Your task:
Search each line of the data for the word "observed"; copy every line where it is found.
++++ The data
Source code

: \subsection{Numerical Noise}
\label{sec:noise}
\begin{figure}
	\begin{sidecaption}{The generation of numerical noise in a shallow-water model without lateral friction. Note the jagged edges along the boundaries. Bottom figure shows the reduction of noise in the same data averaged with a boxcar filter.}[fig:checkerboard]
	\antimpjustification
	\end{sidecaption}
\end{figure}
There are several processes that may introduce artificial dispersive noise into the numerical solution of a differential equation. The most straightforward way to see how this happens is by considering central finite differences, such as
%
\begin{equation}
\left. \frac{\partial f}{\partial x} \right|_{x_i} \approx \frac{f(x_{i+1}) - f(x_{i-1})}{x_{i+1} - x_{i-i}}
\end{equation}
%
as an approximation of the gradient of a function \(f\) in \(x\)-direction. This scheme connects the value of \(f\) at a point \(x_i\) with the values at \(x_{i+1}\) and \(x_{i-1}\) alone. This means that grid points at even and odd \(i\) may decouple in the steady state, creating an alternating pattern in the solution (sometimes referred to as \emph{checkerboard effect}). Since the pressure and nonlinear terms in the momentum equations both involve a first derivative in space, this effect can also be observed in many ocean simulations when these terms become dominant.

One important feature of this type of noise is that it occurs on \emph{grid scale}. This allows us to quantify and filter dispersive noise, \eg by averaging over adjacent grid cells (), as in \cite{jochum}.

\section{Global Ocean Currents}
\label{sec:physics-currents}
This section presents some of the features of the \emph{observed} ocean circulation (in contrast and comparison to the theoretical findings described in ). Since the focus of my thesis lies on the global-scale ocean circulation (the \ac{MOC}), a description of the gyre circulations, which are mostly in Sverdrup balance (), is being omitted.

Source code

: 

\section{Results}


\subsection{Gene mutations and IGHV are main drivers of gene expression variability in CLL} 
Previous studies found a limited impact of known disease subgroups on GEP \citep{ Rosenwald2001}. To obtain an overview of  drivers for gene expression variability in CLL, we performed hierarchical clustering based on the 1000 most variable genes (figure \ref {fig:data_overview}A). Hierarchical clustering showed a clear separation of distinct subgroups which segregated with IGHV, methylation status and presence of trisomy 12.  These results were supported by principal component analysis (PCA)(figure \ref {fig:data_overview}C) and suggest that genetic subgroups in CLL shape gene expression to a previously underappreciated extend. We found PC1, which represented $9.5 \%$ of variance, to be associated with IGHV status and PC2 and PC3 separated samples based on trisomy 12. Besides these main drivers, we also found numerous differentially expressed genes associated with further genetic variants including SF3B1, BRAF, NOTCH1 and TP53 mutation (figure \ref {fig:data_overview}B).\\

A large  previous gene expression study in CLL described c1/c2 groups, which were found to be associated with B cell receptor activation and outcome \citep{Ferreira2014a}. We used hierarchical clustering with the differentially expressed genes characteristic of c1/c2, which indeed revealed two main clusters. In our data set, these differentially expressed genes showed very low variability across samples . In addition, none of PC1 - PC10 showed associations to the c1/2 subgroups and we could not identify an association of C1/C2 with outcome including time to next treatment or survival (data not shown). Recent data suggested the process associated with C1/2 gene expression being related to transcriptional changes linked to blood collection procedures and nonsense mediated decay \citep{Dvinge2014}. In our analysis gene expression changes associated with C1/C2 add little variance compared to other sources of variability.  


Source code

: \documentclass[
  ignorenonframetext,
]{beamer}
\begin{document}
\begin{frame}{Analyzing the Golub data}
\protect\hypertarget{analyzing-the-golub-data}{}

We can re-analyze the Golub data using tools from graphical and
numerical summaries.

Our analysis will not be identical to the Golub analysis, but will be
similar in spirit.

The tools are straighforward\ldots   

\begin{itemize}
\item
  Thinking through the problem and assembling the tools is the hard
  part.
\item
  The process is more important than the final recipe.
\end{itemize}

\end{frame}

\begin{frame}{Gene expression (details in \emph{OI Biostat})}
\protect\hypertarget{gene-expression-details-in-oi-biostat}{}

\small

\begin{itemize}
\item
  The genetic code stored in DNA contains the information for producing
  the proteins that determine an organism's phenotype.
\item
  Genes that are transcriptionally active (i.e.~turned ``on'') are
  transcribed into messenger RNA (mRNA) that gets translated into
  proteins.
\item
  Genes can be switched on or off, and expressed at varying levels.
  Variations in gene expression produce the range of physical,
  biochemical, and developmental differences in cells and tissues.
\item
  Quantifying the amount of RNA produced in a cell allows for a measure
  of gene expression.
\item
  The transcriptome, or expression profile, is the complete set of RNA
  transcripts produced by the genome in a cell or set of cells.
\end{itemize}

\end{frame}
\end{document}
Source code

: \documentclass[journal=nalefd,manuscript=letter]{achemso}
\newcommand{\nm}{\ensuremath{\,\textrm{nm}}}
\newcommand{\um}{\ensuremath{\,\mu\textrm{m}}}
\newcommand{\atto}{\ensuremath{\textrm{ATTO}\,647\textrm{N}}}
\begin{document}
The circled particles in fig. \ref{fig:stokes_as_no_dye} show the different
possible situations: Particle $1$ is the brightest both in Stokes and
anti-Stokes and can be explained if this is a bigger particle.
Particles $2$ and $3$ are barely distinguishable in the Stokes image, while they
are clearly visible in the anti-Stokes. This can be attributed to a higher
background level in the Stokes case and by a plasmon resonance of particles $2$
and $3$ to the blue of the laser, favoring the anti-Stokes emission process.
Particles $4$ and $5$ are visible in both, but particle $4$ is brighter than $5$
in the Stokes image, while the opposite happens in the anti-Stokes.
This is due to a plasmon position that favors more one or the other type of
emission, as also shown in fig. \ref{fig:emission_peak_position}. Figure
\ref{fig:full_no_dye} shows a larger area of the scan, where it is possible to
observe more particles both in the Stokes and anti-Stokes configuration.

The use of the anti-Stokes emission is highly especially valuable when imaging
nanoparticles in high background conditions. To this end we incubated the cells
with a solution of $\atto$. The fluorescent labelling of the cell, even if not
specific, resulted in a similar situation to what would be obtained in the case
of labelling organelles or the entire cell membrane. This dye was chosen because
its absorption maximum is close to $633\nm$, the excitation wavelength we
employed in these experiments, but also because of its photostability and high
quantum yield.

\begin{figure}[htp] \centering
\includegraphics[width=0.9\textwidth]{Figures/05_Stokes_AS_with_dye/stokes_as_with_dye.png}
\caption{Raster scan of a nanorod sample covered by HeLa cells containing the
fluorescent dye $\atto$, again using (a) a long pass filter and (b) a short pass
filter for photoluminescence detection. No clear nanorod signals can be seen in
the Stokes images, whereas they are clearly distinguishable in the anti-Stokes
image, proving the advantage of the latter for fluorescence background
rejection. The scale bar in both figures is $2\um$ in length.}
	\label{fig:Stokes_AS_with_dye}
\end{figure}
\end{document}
++++++++
Exercise output:
as an approximation of the gradient of a function \(f\) in \(x\)-direction. This scheme connects the value of \(f\) at a point \(x_i\) with the values at \(x_{i+1}\) and \(x_{i-1}\) alone. This means that grid points at even and odd \(i\) may decouple in the steady state, creating an alternating pattern in the solution (sometimes referred to as \emph{checkerboard effect}). Since the pressure and nonlinear terms in the momentum equations both involve a first derivative in space, this effect can also be observed in many ocean simulations when these terms become dominant.
This section presents some of the features of the \emph{observed} ocean circulation (in contrast and comparison to the theoretical findings described in ). Since the focus of my thesis lies on the global-scale ocean circulation (the \ac{MOC}), a description of the gyre circulations, which are mostly in Sverdrup balance (), is being omitted.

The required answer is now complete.